M.M. : Comme je dis toujours, pour moi, que ce soit la musique, le sport, le cinéma, la peinture, ce que tu veux, c’est de l’art. Et l’art, c’est l’expression de sentiments. C’est donc un peu ce que nous sommes, ce qu’on représente ou ce pourquoi on se bat. Inconsciemment, notre manière d’interagir transpire justement avec les formes d’art que nous pratiquons. Je ne pense pas automatiquement à faire des trucs conscients. Pour ma part, tant que le rôle défend quelque chose, pas forcément sur le plan social ou économique mais sur le plan humain, s’il défend des valeurs humaines, si le personnage a une cause à défendre, c’est ça qui me parle le plus.
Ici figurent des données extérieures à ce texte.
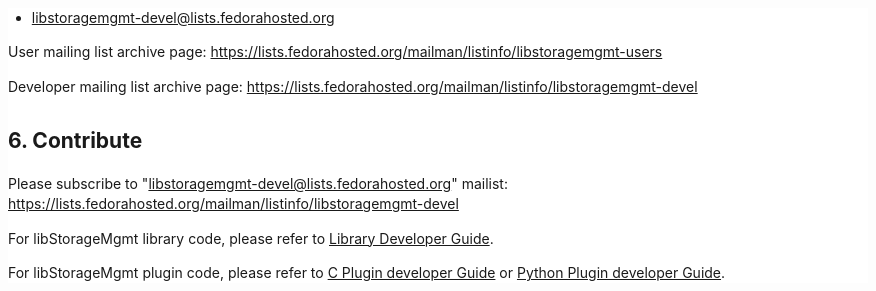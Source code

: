 * <libstoragemgmt-devel@lists.fedorahosted.org>

User mailing list archive page:
https://lists.fedorahosted.org/mailman/listinfo/libstoragemgmt-users

Developer mailing list archive page:
https://lists.fedorahosted.org/mailman/listinfo/libstoragemgmt-devel


## 6. Contribute

Please subscribe to "libstoragemgmt-devel@lists.fedorahosted.org" mailist:
https://lists.fedorahosted.org/mailman/listinfo/libstoragemgmt-devel

For libStorageMgmt library code, please refer to [Library Developer Guide][12].

For libStorageMgmt plugin code, please refer to [C Plugin developer Guide][13]
or [Python Plugin developer Guide][14].

[1]: array_conf/NetApp_Conf.html
[2]: array_conf/EMC_Conf.html
[3]: array_conf/IBM_Conf.html
[4]: array_conf/LSI_Conf.html
[5]: array_conf/NetAppE_Conf.html
[6]: array_conf/SMIS_General_Conf.html
[7]: array_conf/TGT_Conf.html
[8]: array_conf/Nstor_Conf.html
[9]: py_api_user_guide.html
[10]: c_api_user_guide.html
[11]: https://freenode.net/
[12]: lib_dev_guide.html
[13]: c_plugin_dev_guide.html
[14]: py_plugin_dev_guide.html
[15]: install.html
[16]: array_conf/HPSA_Conf.html
[17]: array_conf/Huawei_Conf.html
Et c’est sur ce genre de rôles que je tends le plus mais ce n’est pas forcément autour de rôles politisés. Ces rôles sont là et c’est ce qui m’habite et me donne l’envie de jouer et de performer : incarner quelque chose, représenter quelque chose sous une forme humaine. Placés DVD - 1

Qu’y a-t-il de différent dans ce film comparé à vos précédents ?

M.M. : C’est différent dans la construction de mon personnage et de mon jeu. Souvent, quand tu joues, inconsciemment tu développes des automatismes de jeu… Pour ce film-là, avec l’aide du réalisateur, justement, j’ai vraiment déconstruit mes acquis, déconstruire pour repartir de zéro, pour créer un personnage qui soit vraiment complexe et subtil. C’est donc un vrai travail de composition qui m’obligeait à aller chercher en moi des nuances que je n’avais pas forcément montrées, des facettes que je n’avais pas dans mon jeu les films précédents. Voilà pourquoi je trouve ce rôle singulier.

Vous avez 40 ans. 2013-2023 est plutôt une belle décennie pour vous, non ?

M.M. : Déjà, on ne parle pas de mon âge (rires). Et oui, c’est vrai que c’est une belle décennie. Énormément de choses me sont arrivées. Et c’est cool parce que souvent, dans l’art, les gens portent une importance à l’âge. Moi, je pense qu’il n’y a pas d’âge pour être à son prime. Donc, la suite pour moi, je l’espère, inch’Allah, c’est qu’il y ait encore de nombreux beaux projets. Voilà ! Je vous remercie.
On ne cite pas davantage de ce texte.